Your objective: Look through the records below, and copy out every line that holds the string "sonstigen".

Collected data entries:

○ ○ ○ ○

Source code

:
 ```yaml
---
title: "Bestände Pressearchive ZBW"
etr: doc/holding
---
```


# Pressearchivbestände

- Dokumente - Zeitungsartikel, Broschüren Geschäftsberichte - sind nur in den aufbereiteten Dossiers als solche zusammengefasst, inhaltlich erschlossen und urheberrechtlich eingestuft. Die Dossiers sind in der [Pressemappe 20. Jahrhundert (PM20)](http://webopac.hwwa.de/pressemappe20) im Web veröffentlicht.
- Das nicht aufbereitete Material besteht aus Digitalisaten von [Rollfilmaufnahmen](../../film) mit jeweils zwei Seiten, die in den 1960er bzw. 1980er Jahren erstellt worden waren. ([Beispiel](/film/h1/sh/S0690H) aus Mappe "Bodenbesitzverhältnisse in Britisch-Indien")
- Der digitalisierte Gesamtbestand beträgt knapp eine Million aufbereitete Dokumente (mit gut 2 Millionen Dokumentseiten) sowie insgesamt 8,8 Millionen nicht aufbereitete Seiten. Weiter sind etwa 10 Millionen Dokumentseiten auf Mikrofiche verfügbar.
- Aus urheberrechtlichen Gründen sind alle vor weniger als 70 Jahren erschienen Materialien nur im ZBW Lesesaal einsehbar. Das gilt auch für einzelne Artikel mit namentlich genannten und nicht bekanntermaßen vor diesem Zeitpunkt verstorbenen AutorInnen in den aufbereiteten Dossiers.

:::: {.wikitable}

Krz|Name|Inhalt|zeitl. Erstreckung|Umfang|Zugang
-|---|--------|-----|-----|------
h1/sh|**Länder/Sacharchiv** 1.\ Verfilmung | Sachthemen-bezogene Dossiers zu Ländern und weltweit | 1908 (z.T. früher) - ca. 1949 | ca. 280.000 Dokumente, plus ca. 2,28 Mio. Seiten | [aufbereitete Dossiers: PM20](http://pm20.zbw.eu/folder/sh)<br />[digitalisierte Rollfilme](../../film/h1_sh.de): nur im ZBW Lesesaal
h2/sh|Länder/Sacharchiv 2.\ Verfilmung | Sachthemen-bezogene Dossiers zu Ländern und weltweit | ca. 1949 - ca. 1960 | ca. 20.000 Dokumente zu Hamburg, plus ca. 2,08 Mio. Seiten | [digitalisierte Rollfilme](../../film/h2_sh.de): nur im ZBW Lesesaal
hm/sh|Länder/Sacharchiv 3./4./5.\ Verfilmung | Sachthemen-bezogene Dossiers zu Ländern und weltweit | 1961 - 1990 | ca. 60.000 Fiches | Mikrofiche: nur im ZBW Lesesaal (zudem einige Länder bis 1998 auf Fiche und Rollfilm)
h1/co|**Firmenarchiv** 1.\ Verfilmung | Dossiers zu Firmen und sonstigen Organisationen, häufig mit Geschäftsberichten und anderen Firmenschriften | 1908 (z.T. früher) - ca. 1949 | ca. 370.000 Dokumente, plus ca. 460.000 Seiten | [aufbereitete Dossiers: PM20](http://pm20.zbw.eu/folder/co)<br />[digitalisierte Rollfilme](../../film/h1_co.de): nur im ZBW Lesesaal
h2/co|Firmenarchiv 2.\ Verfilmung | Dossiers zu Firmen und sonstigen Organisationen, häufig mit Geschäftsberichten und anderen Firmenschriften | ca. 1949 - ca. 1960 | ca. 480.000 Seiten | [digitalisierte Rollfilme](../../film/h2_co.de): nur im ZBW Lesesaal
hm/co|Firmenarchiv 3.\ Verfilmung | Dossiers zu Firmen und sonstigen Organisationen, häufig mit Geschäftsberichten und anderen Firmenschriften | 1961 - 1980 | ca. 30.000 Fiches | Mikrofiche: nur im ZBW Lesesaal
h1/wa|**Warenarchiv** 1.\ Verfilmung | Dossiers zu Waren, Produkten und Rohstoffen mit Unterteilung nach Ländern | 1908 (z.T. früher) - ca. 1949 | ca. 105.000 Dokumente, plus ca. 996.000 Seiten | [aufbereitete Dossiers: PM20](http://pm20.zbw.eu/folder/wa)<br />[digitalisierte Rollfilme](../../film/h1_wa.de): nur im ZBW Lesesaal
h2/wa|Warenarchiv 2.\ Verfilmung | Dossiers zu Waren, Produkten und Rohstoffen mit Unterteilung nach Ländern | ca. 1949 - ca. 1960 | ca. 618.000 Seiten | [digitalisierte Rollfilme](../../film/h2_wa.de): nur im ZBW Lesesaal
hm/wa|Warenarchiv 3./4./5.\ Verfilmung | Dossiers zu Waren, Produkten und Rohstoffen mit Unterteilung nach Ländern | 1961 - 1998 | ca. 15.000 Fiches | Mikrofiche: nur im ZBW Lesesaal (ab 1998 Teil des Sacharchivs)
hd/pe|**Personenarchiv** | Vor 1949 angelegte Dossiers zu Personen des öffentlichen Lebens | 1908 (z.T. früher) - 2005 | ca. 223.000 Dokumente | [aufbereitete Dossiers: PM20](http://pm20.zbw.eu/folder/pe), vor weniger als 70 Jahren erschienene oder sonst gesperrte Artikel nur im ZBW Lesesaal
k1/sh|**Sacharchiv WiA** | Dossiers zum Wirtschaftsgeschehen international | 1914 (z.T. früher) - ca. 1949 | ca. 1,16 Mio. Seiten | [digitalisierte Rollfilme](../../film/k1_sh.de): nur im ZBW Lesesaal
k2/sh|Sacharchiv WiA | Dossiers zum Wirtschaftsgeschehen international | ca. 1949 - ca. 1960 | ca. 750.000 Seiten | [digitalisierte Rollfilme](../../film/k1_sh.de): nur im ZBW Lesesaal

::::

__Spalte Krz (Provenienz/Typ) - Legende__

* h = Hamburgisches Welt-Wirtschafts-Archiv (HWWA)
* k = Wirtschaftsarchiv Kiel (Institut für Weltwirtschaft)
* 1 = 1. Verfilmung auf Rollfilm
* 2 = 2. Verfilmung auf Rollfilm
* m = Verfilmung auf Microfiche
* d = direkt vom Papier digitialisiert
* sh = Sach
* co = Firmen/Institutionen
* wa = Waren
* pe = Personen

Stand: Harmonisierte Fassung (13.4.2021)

○ ○ ○ ○

Result below:
h1/co|**Firmenarchiv** 1.\ Verfilmung | Dossiers zu Firmen und sonstigen Organisationen, häufig mit Geschäftsberichten und anderen Firmenschriften | 1908 (z.T. früher) - ca. 1949 | ca. 370.000 Dokumente, plus ca. 460.000 Seiten | [aufbereitete Dossiers: PM20](http://pm20.zbw.eu/folder/co)<br />[digitalisierte Rollfilme](../../film/h1_co.de): nur im ZBW Lesesaal
h2/co|Firmenarchiv 2.\ Verfilmung | Dossiers zu Firmen und sonstigen Organisationen, häufig mit Geschäftsberichten und anderen Firmenschriften | ca. 1949 - ca. 1960 | ca. 480.000 Seiten | [digitalisierte Rollfilme](../../film/h2_co.de): nur im ZBW Lesesaal
hm/co|Firmenarchiv 3.\ Verfilmung | Dossiers zu Firmen und sonstigen Organisationen, häufig mit Geschäftsberichten und anderen Firmenschriften | 1961 - 1980 | ca. 30.000 Fiches | Mikrofiche: nur im ZBW Lesesaal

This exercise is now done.